The Award goes global
As soon as the Award was launched there was great interest from outside the UK. It spread initially through the enthusiasm of international schools, but soon youth organisations across the British Commonwealth were running the Award.
By 1971 the Award operated in 31 countries; this had increased to 48 countries by 1989 as it spread beyond the boundaries of the Commonwealth. Such rapid expansion led to the formation of The Duke of Edinburgh’s Award International Association in 1988.
Many countries adopted different names for their Award, particularly those outside the Commonwealth. These different names still exist today. You can find out more about how the Award is known around the world by visiting the Award Near You. The main thing to remember is that whatever the name, the Award’s the same.
For all young people everywhere
Global expansion over the last 50 years has enabled the Award to reach more and more young people. Today there are over 130 countries and territories delivering the Award – 63 of these on a national basis. However, the Award is now expanding in other ways, targeting those who have not previously had opportunities to develop themselves. Recent Award projects around the world have focused on involving young offenders, those with disabilities, street kids and aboriginal communities. The impact of the Award on many of these young people is extraordinary: it transforms their lives.
The spread of the Award across the globe is testament to its universal appeal and the vision of its founder. However, even HRH admits that this took him by surprise:
“When the first trial of the Award was launched in 1956, no one had any idea quite what would happen. In the event it was an instant success, and the Award has been growing and expanding worldwide ever since.”

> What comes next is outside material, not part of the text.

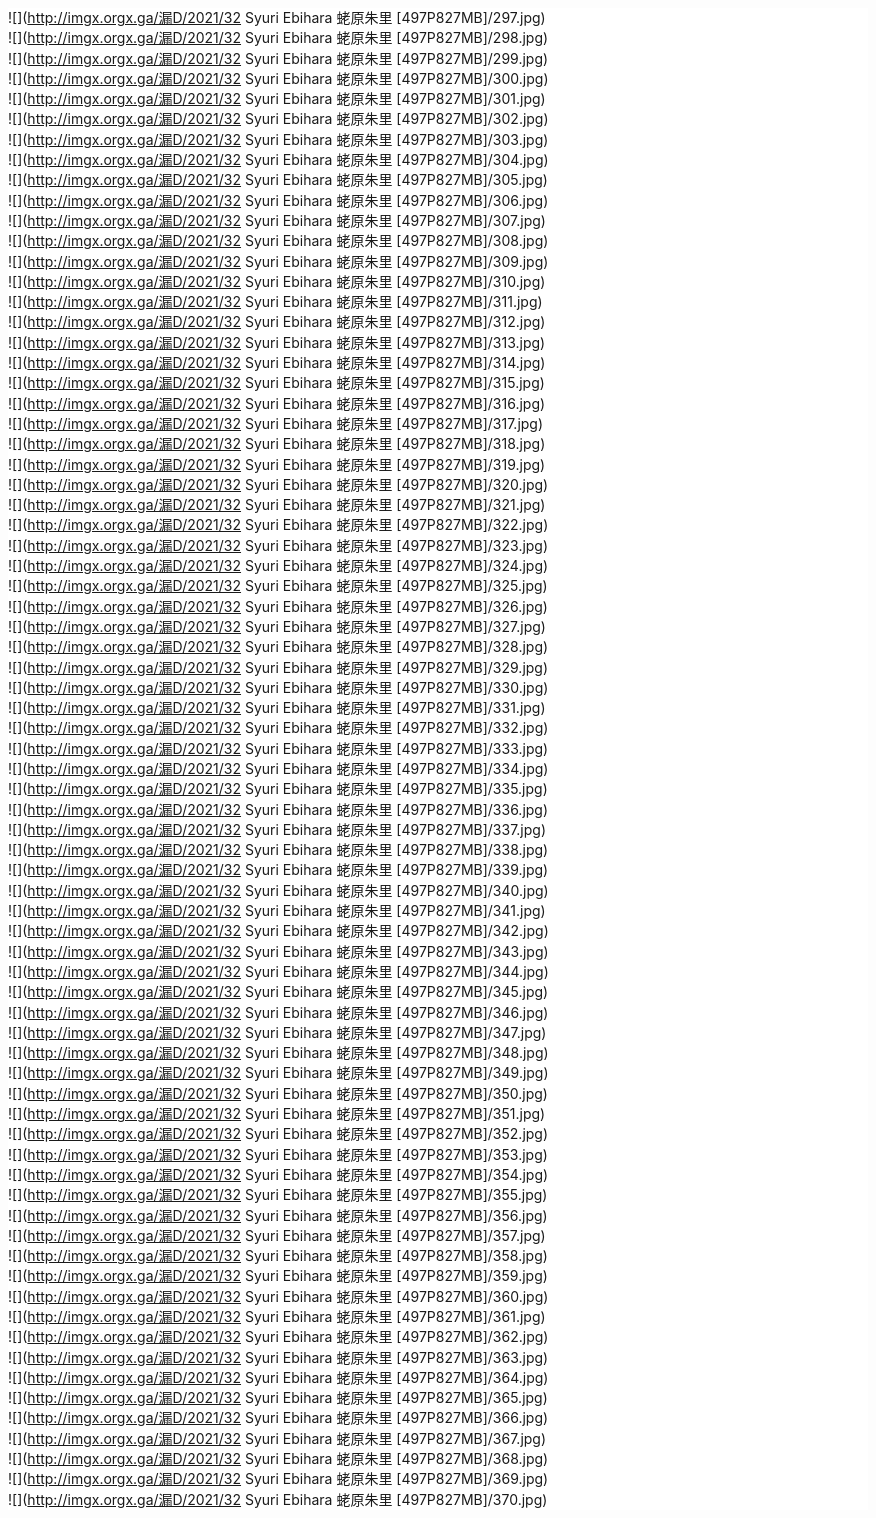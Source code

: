 ![](http://imgx.orgx.ga/漏D/2021/32 Syuri Ebihara 蛯原朱里 [497P827MB]/297.jpg) <br> ![](http://imgx.orgx.ga/漏D/2021/32 Syuri Ebihara 蛯原朱里 [497P827MB]/298.jpg) <br> ![](http://imgx.orgx.ga/漏D/2021/32 Syuri Ebihara 蛯原朱里 [497P827MB]/299.jpg) <br> ![](http://imgx.orgx.ga/漏D/2021/32 Syuri Ebihara 蛯原朱里 [497P827MB]/300.jpg) <br> ![](http://imgx.orgx.ga/漏D/2021/32 Syuri Ebihara 蛯原朱里 [497P827MB]/301.jpg) <br> ![](http://imgx.orgx.ga/漏D/2021/32 Syuri Ebihara 蛯原朱里 [497P827MB]/302.jpg) <br> ![](http://imgx.orgx.ga/漏D/2021/32 Syuri Ebihara 蛯原朱里 [497P827MB]/303.jpg) <br> ![](http://imgx.orgx.ga/漏D/2021/32 Syuri Ebihara 蛯原朱里 [497P827MB]/304.jpg) <br> ![](http://imgx.orgx.ga/漏D/2021/32 Syuri Ebihara 蛯原朱里 [497P827MB]/305.jpg) <br> ![](http://imgx.orgx.ga/漏D/2021/32 Syuri Ebihara 蛯原朱里 [497P827MB]/306.jpg) <br> ![](http://imgx.orgx.ga/漏D/2021/32 Syuri Ebihara 蛯原朱里 [497P827MB]/307.jpg) <br> ![](http://imgx.orgx.ga/漏D/2021/32 Syuri Ebihara 蛯原朱里 [497P827MB]/308.jpg) <br> ![](http://imgx.orgx.ga/漏D/2021/32 Syuri Ebihara 蛯原朱里 [497P827MB]/309.jpg) <br> ![](http://imgx.orgx.ga/漏D/2021/32 Syuri Ebihara 蛯原朱里 [497P827MB]/310.jpg) <br> ![](http://imgx.orgx.ga/漏D/2021/32 Syuri Ebihara 蛯原朱里 [497P827MB]/311.jpg) <br> ![](http://imgx.orgx.ga/漏D/2021/32 Syuri Ebihara 蛯原朱里 [497P827MB]/312.jpg) <br> ![](http://imgx.orgx.ga/漏D/2021/32 Syuri Ebihara 蛯原朱里 [497P827MB]/313.jpg) <br> ![](http://imgx.orgx.ga/漏D/2021/32 Syuri Ebihara 蛯原朱里 [497P827MB]/314.jpg) <br> ![](http://imgx.orgx.ga/漏D/2021/32 Syuri Ebihara 蛯原朱里 [497P827MB]/315.jpg) <br> ![](http://imgx.orgx.ga/漏D/2021/32 Syuri Ebihara 蛯原朱里 [497P827MB]/316.jpg) <br> ![](http://imgx.orgx.ga/漏D/2021/32 Syuri Ebihara 蛯原朱里 [497P827MB]/317.jpg) <br> ![](http://imgx.orgx.ga/漏D/2021/32 Syuri Ebihara 蛯原朱里 [497P827MB]/318.jpg) <br> ![](http://imgx.orgx.ga/漏D/2021/32 Syuri Ebihara 蛯原朱里 [497P827MB]/319.jpg) <br> ![](http://imgx.orgx.ga/漏D/2021/32 Syuri Ebihara 蛯原朱里 [497P827MB]/320.jpg) <br> ![](http://imgx.orgx.ga/漏D/2021/32 Syuri Ebihara 蛯原朱里 [497P827MB]/321.jpg) <br> ![](http://imgx.orgx.ga/漏D/2021/32 Syuri Ebihara 蛯原朱里 [497P827MB]/322.jpg) <br> ![](http://imgx.orgx.ga/漏D/2021/32 Syuri Ebihara 蛯原朱里 [497P827MB]/323.jpg) <br> ![](http://imgx.orgx.ga/漏D/2021/32 Syuri Ebihara 蛯原朱里 [497P827MB]/324.jpg) <br> ![](http://imgx.orgx.ga/漏D/2021/32 Syuri Ebihara 蛯原朱里 [497P827MB]/325.jpg) <br> ![](http://imgx.orgx.ga/漏D/2021/32 Syuri Ebihara 蛯原朱里 [497P827MB]/326.jpg) <br> ![](http://imgx.orgx.ga/漏D/2021/32 Syuri Ebihara 蛯原朱里 [497P827MB]/327.jpg) <br> ![](http://imgx.orgx.ga/漏D/2021/32 Syuri Ebihara 蛯原朱里 [497P827MB]/328.jpg) <br> ![](http://imgx.orgx.ga/漏D/2021/32 Syuri Ebihara 蛯原朱里 [497P827MB]/329.jpg) <br> ![](http://imgx.orgx.ga/漏D/2021/32 Syuri Ebihara 蛯原朱里 [497P827MB]/330.jpg) <br> ![](http://imgx.orgx.ga/漏D/2021/32 Syuri Ebihara 蛯原朱里 [497P827MB]/331.jpg) <br> ![](http://imgx.orgx.ga/漏D/2021/32 Syuri Ebihara 蛯原朱里 [497P827MB]/332.jpg) <br> ![](http://imgx.orgx.ga/漏D/2021/32 Syuri Ebihara 蛯原朱里 [497P827MB]/333.jpg) <br> ![](http://imgx.orgx.ga/漏D/2021/32 Syuri Ebihara 蛯原朱里 [497P827MB]/334.jpg) <br> ![](http://imgx.orgx.ga/漏D/2021/32 Syuri Ebihara 蛯原朱里 [497P827MB]/335.jpg) <br> ![](http://imgx.orgx.ga/漏D/2021/32 Syuri Ebihara 蛯原朱里 [497P827MB]/336.jpg) <br> ![](http://imgx.orgx.ga/漏D/2021/32 Syuri Ebihara 蛯原朱里 [497P827MB]/337.jpg) <br> ![](http://imgx.orgx.ga/漏D/2021/32 Syuri Ebihara 蛯原朱里 [497P827MB]/338.jpg) <br> ![](http://imgx.orgx.ga/漏D/2021/32 Syuri Ebihara 蛯原朱里 [497P827MB]/339.jpg) <br> ![](http://imgx.orgx.ga/漏D/2021/32 Syuri Ebihara 蛯原朱里 [497P827MB]/340.jpg) <br> ![](http://imgx.orgx.ga/漏D/2021/32 Syuri Ebihara 蛯原朱里 [497P827MB]/341.jpg) <br> ![](http://imgx.orgx.ga/漏D/2021/32 Syuri Ebihara 蛯原朱里 [497P827MB]/342.jpg) <br> ![](http://imgx.orgx.ga/漏D/2021/32 Syuri Ebihara 蛯原朱里 [497P827MB]/343.jpg) <br> ![](http://imgx.orgx.ga/漏D/2021/32 Syuri Ebihara 蛯原朱里 [497P827MB]/344.jpg) <br> ![](http://imgx.orgx.ga/漏D/2021/32 Syuri Ebihara 蛯原朱里 [497P827MB]/345.jpg) <br> ![](http://imgx.orgx.ga/漏D/2021/32 Syuri Ebihara 蛯原朱里 [497P827MB]/346.jpg) <br> ![](http://imgx.orgx.ga/漏D/2021/32 Syuri Ebihara 蛯原朱里 [497P827MB]/347.jpg) <br> ![](http://imgx.orgx.ga/漏D/2021/32 Syuri Ebihara 蛯原朱里 [497P827MB]/348.jpg) <br> ![](http://imgx.orgx.ga/漏D/2021/32 Syuri Ebihara 蛯原朱里 [497P827MB]/349.jpg) <br> ![](http://imgx.orgx.ga/漏D/2021/32 Syuri Ebihara 蛯原朱里 [497P827MB]/350.jpg) <br> ![](http://imgx.orgx.ga/漏D/2021/32 Syuri Ebihara 蛯原朱里 [497P827MB]/351.jpg) <br> ![](http://imgx.orgx.ga/漏D/2021/32 Syuri Ebihara 蛯原朱里 [497P827MB]/352.jpg) <br> ![](http://imgx.orgx.ga/漏D/2021/32 Syuri Ebihara 蛯原朱里 [497P827MB]/353.jpg) <br> ![](http://imgx.orgx.ga/漏D/2021/32 Syuri Ebihara 蛯原朱里 [497P827MB]/354.jpg) <br> ![](http://imgx.orgx.ga/漏D/2021/32 Syuri Ebihara 蛯原朱里 [497P827MB]/355.jpg) <br> ![](http://imgx.orgx.ga/漏D/2021/32 Syuri Ebihara 蛯原朱里 [497P827MB]/356.jpg) <br> ![](http://imgx.orgx.ga/漏D/2021/32 Syuri Ebihara 蛯原朱里 [497P827MB]/357.jpg) <br> ![](http://imgx.orgx.ga/漏D/2021/32 Syuri Ebihara 蛯原朱里 [497P827MB]/358.jpg) <br> ![](http://imgx.orgx.ga/漏D/2021/32 Syuri Ebihara 蛯原朱里 [497P827MB]/359.jpg) <br> ![](http://imgx.orgx.ga/漏D/2021/32 Syuri Ebihara 蛯原朱里 [497P827MB]/360.jpg) <br> ![](http://imgx.orgx.ga/漏D/2021/32 Syuri Ebihara 蛯原朱里 [497P827MB]/361.jpg) <br> ![](http://imgx.orgx.ga/漏D/2021/32 Syuri Ebihara 蛯原朱里 [497P827MB]/362.jpg) <br> ![](http://imgx.orgx.ga/漏D/2021/32 Syuri Ebihara 蛯原朱里 [497P827MB]/363.jpg) <br> ![](http://imgx.orgx.ga/漏D/2021/32 Syuri Ebihara 蛯原朱里 [497P827MB]/364.jpg) <br> ![](http://imgx.orgx.ga/漏D/2021/32 Syuri Ebihara 蛯原朱里 [497P827MB]/365.jpg) <br> ![](http://imgx.orgx.ga/漏D/2021/32 Syuri Ebihara 蛯原朱里 [497P827MB]/366.jpg) <br> ![](http://imgx.orgx.ga/漏D/2021/32 Syuri Ebihara 蛯原朱里 [497P827MB]/367.jpg) <br> ![](http://imgx.orgx.ga/漏D/2021/32 Syuri Ebihara 蛯原朱里 [497P827MB]/368.jpg) <br> ![](http://imgx.orgx.ga/漏D/2021/32 Syuri Ebihara 蛯原朱里 [497P827MB]/369.jpg) <br> ![](http://imgx.orgx.ga/漏D/2021/32 Syuri Ebihara 蛯原朱里 [497P827MB]/370.jpg) <br>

HRH The Duke of Edinburgh has remained committed to the Award since its birth over 50 years ago. He continues to be involved, particularly in recognising the achievements of Award participants and the adults who support them.
The Award has come a long way since 1956, when it was launched in the UK. It is as relevant as ever and has something to offer every young person in the world, wherever they are, and whatever their circumstances.